Moving into Shakedown St (a house, don’t let the name fool you) gave me the chance to establish my garden in the ground. One of the subtler aspects of a garden that is somehow partially lost when it is containerized is the emotion that a particular plant conjures up—each plant’s emotional avatar being slightly different. Describing these emotions would be akin to describing the color green, but I can say that it is a meld of an increased knowledge of the plant’s botany and lifecycle as well as an intimacy in the finer details of the plants appearance and touch that get recorded and brought to life with, say, the smell of a tomato plant. When a plant’s affection is particularly strong, it can persist as nostalgia for an entire lifetime. Such is the case with the smell of a tomato plant—which somehow reminds me of the passage of time.

In the course of maintaining these Shakedown gardens, I discovered a surprising affection for two plants in particular: garlic and potatoes. For one thing, these plants excited me simply because I had never thought to grow them before. The intrigue with potatoes lay in the mystery. I was forced to tend to the above ground plant, watch it grow and, indirectly through the course of care, cover its bounty from my vision. (Potatoes require mounding around the base so that the tubers avoid expose to sunlight. Sunlight produces solanine, the toxic substance present in nightshades that made Europeans hesitant to eat spuds in the first place.) Digging them up when it was finally time was a simple boyish pleasure. Garlic, on the other hand, seemed far more stately than its onion counterparts. A member of the lily family, with many other bulbed and cormed plants, garlic seemed to possess a grace common to the more oft-admired lilies. I also liked the idea that I could still be eating from the harvest months after pulling the plants out of the ground.

The decline of this garden started this past summer after several successful winter and summer seasons. I’m not sure why, but my motivation seemed to dwindle while that of the slugs, gophers and birds reached an all-time peak. I would occasionally muster up some inspiration, plants a few seedlings only to have them removed entirely by a Stellar’s Jay or evaporated over the course of several nights by the local gastropods.

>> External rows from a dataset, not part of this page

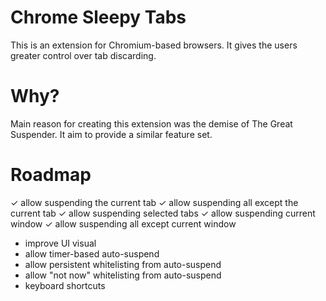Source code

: # Chrome Sleepy Tabs

This is an extension for Chromium-based browsers. It gives the users greater control over tab discarding.

# Why?

Main reason for creating this extension was the demise of The Great Suspender.
It aim to provide a similar feature set.

# Roadmap

✓ allow suspending the current tab
✓ allow suspending all except the current tab
✓ allow suspending selected tabs
✓ allow suspending current window
✓ allow suspending all except current window
- improve UI visual
- allow timer-based auto-suspend
- allow persistent whitelisting from auto-suspend
- allow "not now" whitelisting from auto-suspend
- keyboard shortcuts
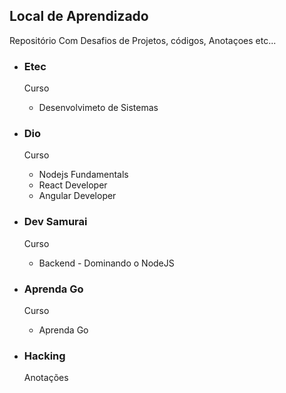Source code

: ## Local de Aprendizado

<p>Repositório Com Desafios de Projetos, códigos, Anotaçoes etc...</p>


- ### Etec
    Curso 
    - Desenvolvimeto de Sistemas
  
- ### Dio
    Curso
    - Nodejs Fundamentals<br>
    - React Developer<br>
    - Angular Developer<br>
    
- ### Dev Samurai
    Curso
    - Backend - Dominando o NodeJS

- ### Aprenda Go
    Curso
    - Aprenda Go
    
- ### Hacking
    Anotações    
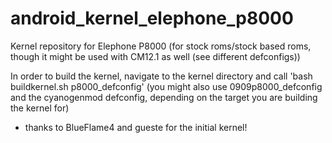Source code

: # android_kernel_elephone_p8000
Kernel repository for Elephone P8000 (for stock roms/stock based roms, though it might be used with CM12.1 as well (see different defconfigs))  
  
In order to build the kernel, navigate to the kernel directory and call 'bash buildkernel.sh p8000_defconfig' (you might also use 0909p8000_defconfig and the cyanogenmod defconfig, depending on the target you are building the kernel for)  
* thanks to BlueFlame4 and gueste for the initial kernel!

This past weekend I gathered enough inspiration to not only plant a garden but also fortify it with bird netting and pellet sized booby-traps for the slugs. Hopefully this will lead to success. I still went outside this morning half-expecting my new plants to be gone or severely damaged. Contained in my fortified vegetable garden are peas, broccoli, Chinese cabbage and chard. I also planted some non-edibles on the theory that caring for something with no material gain attached to it is good for the soul. (Although, last time I planted something with no economic value, it was an Astilbe that my roommate removed as a weed—poetic justice for all, except the two Astilbes.) Among these are a rush, a grass and a sedge. I have taught several classes of sixth graders the difference between these superficially similar families by quoting the poem “Sedges have sides, rushes are round, grasses have nodes and willows abound.” Now I have an example of each. The grass is Festuca Idahoensis. Festucas, or fescues, are my favorite genus of grass because their bluish gray shades remind me that California’s grasslands used to be dominated by these colors. I cheated somewhat with my non-edible plants, buying Foxglove that is nearly ready to bloom, but I need some early successes for positive reinforcement. Early successes would be a great bellwether.